◆ **Instructions to follow**
Set down exactly, from the records below, the line with "O pulso é uma" through the line with "porém é possivel fazer uma difereça.", and nothing else.

◆ **Stored data**
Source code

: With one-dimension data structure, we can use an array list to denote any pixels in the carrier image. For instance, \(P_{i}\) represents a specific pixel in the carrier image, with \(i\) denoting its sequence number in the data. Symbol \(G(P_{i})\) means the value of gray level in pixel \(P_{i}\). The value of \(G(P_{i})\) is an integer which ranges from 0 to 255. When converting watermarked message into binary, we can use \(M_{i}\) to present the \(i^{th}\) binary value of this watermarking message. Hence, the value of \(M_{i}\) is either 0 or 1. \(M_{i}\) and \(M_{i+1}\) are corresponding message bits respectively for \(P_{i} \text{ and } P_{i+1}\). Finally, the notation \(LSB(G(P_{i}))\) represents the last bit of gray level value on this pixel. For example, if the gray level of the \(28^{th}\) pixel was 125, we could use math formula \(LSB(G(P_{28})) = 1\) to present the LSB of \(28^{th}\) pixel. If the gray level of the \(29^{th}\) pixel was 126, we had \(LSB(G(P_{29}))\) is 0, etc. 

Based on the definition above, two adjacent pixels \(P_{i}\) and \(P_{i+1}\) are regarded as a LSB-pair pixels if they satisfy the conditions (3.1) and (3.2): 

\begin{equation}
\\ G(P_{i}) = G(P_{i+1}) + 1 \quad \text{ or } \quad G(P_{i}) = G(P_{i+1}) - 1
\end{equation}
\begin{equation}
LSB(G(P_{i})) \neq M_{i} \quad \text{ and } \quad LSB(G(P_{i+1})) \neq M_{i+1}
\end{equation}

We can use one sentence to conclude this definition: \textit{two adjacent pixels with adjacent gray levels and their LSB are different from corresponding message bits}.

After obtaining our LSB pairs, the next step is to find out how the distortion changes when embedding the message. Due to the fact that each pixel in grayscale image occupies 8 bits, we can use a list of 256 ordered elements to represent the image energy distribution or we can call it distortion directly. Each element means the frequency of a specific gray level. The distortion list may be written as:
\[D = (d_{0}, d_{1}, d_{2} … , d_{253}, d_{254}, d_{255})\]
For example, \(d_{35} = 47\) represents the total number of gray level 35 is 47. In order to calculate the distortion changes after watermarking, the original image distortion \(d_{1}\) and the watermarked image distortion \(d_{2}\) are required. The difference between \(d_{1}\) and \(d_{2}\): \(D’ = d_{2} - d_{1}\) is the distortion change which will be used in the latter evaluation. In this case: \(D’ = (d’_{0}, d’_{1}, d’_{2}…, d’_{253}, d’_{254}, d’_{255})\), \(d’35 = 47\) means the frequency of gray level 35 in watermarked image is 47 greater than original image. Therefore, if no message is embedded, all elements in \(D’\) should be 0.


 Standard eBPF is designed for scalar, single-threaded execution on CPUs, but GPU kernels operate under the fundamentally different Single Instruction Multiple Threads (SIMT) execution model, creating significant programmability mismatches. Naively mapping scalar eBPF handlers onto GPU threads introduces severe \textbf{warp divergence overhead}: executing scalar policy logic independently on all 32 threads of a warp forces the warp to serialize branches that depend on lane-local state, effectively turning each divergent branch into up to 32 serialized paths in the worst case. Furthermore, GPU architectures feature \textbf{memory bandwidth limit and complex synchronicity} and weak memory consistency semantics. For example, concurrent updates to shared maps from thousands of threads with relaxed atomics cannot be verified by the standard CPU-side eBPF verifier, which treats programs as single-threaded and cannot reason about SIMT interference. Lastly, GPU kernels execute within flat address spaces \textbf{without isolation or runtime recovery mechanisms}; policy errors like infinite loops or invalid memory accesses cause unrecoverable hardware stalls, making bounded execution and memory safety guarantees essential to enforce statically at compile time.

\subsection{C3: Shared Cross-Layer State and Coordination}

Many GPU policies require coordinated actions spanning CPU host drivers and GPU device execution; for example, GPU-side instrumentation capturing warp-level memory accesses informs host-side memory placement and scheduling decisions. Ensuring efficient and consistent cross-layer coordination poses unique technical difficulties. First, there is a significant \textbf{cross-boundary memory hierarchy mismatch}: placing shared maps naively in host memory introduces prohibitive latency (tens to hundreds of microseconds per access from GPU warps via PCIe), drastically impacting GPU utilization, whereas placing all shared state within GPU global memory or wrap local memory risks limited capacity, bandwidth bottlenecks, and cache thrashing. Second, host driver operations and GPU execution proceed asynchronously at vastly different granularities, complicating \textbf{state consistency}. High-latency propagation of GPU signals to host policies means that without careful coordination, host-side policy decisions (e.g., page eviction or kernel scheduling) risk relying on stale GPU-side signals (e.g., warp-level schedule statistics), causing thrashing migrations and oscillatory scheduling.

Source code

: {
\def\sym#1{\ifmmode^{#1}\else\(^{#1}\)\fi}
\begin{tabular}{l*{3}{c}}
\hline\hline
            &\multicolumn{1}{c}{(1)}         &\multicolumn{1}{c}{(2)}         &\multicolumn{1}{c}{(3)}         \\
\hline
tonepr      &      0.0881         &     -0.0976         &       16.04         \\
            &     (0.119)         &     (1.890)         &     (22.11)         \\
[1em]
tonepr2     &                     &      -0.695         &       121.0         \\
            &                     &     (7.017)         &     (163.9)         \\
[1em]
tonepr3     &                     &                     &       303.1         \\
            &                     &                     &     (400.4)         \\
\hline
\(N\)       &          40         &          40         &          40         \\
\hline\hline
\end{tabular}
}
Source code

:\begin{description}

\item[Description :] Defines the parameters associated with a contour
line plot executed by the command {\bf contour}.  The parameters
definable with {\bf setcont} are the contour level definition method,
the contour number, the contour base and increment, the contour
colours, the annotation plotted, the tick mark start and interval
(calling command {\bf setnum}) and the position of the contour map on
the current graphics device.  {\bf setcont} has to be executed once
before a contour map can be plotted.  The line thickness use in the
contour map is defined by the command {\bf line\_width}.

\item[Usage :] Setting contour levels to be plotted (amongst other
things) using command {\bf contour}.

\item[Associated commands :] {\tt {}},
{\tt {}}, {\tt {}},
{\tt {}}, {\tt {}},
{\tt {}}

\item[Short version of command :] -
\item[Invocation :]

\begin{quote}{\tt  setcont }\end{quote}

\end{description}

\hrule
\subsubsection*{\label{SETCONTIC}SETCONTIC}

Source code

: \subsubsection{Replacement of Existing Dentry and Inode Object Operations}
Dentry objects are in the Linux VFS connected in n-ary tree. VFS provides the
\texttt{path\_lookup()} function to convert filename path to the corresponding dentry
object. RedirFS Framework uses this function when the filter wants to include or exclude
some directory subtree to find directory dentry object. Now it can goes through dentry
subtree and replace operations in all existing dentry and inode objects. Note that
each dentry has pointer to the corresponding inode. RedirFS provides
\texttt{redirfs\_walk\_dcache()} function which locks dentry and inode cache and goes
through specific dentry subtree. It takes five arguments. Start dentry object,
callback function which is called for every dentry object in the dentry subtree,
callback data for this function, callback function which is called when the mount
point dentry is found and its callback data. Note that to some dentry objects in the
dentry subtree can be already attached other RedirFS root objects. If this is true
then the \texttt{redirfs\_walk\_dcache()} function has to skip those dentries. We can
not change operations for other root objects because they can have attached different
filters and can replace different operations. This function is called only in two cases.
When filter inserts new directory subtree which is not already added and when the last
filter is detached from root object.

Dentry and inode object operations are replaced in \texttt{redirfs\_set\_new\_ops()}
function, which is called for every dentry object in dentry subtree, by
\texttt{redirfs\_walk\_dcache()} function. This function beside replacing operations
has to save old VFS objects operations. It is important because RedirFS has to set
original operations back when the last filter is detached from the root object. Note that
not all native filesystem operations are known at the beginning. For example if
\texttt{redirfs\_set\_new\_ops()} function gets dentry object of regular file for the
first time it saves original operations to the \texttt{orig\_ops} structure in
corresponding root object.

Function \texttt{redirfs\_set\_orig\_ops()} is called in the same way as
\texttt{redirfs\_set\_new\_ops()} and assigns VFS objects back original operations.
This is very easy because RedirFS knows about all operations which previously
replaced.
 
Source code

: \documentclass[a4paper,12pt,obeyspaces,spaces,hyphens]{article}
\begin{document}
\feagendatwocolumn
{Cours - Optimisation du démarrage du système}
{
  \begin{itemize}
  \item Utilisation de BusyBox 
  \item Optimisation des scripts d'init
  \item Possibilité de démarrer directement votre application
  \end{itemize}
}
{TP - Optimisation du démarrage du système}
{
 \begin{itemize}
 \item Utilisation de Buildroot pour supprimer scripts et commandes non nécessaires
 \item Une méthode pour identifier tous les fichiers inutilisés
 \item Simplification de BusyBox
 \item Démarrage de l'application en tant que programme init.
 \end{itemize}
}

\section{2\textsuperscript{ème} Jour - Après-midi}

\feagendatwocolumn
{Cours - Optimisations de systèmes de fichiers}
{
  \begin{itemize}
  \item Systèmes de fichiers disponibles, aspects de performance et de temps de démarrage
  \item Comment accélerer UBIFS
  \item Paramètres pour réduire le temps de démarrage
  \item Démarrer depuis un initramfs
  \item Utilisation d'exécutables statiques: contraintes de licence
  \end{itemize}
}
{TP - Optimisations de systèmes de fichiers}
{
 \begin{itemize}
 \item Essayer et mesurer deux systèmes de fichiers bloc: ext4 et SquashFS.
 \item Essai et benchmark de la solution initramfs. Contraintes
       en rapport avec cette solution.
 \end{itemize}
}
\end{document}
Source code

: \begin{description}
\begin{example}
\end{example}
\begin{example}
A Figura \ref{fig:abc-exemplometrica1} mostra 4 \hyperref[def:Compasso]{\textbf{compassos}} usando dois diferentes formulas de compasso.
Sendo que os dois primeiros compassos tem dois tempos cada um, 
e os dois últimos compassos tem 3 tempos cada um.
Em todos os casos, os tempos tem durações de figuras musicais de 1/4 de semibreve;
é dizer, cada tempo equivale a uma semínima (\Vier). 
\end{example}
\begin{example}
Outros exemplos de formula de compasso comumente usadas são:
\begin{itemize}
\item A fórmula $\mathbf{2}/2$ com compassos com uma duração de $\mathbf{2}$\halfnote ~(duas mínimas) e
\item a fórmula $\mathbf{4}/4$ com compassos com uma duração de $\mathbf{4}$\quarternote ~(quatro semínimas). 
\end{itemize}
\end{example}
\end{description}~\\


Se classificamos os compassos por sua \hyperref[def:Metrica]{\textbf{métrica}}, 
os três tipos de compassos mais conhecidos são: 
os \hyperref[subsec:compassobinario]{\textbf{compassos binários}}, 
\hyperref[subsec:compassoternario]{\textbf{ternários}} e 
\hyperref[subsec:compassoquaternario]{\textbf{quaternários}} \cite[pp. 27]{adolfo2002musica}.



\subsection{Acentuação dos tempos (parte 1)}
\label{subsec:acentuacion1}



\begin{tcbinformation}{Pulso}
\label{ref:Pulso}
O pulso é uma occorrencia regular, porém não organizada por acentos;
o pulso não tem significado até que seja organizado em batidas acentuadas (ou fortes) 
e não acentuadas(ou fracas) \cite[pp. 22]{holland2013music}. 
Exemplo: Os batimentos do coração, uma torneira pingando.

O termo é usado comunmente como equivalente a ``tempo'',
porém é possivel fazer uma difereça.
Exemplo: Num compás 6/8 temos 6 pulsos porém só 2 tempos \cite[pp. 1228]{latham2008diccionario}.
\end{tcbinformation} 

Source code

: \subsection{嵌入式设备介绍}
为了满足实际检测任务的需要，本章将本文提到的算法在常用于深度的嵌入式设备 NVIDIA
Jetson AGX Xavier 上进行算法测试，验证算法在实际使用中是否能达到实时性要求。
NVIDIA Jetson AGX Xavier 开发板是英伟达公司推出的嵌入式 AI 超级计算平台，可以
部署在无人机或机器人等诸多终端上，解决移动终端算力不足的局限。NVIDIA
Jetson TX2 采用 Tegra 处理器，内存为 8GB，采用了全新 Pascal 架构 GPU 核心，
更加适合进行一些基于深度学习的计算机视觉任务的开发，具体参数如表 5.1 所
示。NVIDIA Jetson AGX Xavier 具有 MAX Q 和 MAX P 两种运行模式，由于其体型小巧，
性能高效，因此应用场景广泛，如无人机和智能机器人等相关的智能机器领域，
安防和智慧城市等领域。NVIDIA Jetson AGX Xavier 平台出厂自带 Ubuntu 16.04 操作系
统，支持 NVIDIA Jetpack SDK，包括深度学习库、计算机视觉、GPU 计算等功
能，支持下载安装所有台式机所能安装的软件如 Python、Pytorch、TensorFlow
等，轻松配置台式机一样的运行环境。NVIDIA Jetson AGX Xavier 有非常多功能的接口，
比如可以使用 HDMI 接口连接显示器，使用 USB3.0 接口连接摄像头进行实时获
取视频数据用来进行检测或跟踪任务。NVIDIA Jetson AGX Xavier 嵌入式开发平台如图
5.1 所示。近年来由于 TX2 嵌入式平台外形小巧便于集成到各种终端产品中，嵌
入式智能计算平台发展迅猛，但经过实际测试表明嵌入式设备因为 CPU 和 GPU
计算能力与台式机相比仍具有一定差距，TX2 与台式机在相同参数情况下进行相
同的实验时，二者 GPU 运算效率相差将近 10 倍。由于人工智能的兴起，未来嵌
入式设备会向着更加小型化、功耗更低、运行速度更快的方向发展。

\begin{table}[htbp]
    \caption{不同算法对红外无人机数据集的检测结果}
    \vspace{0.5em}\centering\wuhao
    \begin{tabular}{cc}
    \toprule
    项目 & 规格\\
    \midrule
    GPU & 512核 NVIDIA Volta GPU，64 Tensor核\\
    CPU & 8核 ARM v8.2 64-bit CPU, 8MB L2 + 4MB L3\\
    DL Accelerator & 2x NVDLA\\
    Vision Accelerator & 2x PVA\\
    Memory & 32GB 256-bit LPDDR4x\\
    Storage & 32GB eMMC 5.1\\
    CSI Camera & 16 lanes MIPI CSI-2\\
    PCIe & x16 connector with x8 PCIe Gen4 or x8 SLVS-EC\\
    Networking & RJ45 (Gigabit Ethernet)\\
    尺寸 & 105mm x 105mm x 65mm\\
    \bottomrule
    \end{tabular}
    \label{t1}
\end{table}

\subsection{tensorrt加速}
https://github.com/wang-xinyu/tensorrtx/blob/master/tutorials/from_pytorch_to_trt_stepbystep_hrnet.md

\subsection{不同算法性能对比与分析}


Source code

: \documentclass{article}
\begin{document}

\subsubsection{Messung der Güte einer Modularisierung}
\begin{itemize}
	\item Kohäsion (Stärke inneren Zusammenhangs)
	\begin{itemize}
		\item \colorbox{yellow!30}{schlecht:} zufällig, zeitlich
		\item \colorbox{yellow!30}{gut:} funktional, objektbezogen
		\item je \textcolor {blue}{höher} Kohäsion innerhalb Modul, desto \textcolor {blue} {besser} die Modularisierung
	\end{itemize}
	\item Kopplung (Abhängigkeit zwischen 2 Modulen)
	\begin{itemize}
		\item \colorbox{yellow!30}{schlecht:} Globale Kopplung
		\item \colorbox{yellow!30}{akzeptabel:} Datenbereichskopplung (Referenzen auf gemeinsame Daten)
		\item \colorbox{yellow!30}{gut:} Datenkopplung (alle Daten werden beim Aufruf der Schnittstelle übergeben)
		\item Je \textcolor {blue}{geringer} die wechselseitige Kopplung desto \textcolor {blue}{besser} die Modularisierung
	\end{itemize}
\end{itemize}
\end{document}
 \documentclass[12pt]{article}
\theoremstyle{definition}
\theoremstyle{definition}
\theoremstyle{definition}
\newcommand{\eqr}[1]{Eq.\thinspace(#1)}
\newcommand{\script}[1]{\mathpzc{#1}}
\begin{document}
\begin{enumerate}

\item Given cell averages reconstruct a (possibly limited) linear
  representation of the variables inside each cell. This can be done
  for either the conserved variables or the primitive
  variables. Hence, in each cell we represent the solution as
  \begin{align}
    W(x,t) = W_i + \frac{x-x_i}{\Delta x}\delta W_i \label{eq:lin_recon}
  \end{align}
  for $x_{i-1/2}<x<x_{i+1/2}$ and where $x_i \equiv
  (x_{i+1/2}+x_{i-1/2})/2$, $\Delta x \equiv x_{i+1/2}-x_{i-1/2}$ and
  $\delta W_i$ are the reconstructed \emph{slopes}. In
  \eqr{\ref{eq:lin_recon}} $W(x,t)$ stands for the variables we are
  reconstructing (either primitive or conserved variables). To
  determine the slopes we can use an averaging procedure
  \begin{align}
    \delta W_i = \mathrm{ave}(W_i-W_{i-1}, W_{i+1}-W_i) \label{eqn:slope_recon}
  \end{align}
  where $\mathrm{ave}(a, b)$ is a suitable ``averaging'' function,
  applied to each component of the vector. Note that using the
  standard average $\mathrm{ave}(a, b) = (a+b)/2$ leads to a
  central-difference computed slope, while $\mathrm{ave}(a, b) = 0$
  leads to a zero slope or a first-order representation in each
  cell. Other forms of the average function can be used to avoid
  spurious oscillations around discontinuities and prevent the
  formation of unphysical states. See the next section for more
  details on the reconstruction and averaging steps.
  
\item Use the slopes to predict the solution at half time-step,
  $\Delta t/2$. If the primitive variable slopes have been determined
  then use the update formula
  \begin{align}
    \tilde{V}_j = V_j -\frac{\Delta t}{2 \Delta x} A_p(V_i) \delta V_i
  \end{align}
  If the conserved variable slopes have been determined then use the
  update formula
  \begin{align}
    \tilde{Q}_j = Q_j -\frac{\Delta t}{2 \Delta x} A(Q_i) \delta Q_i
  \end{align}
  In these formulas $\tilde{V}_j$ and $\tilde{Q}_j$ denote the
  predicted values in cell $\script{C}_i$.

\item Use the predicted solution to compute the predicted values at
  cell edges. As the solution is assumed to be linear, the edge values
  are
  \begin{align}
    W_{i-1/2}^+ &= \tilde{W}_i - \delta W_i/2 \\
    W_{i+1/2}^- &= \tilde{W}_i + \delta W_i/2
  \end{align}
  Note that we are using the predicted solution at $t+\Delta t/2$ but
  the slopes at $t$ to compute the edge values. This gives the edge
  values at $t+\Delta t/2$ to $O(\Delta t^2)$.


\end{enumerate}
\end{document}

◆ **Solution**
O pulso é uma occorrencia regular, porém não organizada por acentos;
o pulso não tem significado até que seja organizado em batidas acentuadas (ou fortes) 
e não acentuadas(ou fracas) \cite[pp. 22]{holland2013music}. 
Exemplo: Os batimentos do coração, uma torneira pingando.

O termo é usado comunmente como equivalente a ``tempo'',
porém é possivel fazer uma difereça.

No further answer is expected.